- Sire: Snark
- Grandsire: Boojum
- Dam: King's Idyll
- Damsire: Sir Gallahad III
- Sex: Stallion
- Foaled: 1940
- Country: United States
- Colour: Dark Chestnut
- Breeder: Arthur B. Hancock
- Owner: William E. Boeing
- Trainer: Cecil Wilhelm
- Record: 29: 10-6-2
- Earnings: US$133,760

Major wins
- Babylon Handicap (1942) Cowdin Stakes (1942) Arlington Classic (1943) Interborough Handicap (1943) Jerome Handicap (1943) Peter Pan Handicap (1943) Swift Stakes (1943) Westchester Handicap (1943) Experimental Free Handicap (1943)

= Slide Rule (horse) =

American Thoroughbred racehorse

Slide Rule (1940 – ? ) was a Thoroughbred race horse who was owned by William E. Boeing of Boeing. He sired by Metropolitan and Suburban Handicap winner, Snark and was out of the mare King's Idyll, a daughter of the outstanding Champion sire and broodmare sire, Sir Gallahad III.

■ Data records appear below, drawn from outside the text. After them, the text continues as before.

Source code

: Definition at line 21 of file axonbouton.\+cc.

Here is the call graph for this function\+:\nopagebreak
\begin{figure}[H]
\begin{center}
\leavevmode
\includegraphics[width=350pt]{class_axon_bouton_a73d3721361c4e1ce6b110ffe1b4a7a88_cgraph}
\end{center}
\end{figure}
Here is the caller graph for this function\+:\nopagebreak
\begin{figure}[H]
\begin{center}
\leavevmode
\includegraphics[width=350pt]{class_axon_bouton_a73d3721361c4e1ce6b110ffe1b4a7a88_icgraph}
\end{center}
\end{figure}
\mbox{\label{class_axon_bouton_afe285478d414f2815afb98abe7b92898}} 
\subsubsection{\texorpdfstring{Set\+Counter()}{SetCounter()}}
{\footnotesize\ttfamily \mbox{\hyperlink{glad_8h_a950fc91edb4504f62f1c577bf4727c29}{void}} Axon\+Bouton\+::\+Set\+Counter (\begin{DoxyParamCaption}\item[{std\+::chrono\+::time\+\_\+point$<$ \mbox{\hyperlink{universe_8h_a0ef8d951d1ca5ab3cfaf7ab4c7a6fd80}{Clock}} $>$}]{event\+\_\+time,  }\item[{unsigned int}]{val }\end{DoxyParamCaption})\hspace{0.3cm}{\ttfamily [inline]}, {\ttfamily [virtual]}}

He was a stablemate of the more
noted Devil's Thumb, and in April 1943, of the colt Twoses. Newspaper reports of the early 1940s described him as a little chestnut colt.

==Competition chronicle==
Slide Rule's first victory of significance came in the Babylon Handicap at Aqueduct Race Track on September 5, 1942. The colt emerged from the middle of the pack to take the $7,325 purse. He won a Kentucky Derby trial, the Experimental Handicap, at Jamaica, New York, on April 8, 1943. The field of fifteen included thirteen Derby eligibles.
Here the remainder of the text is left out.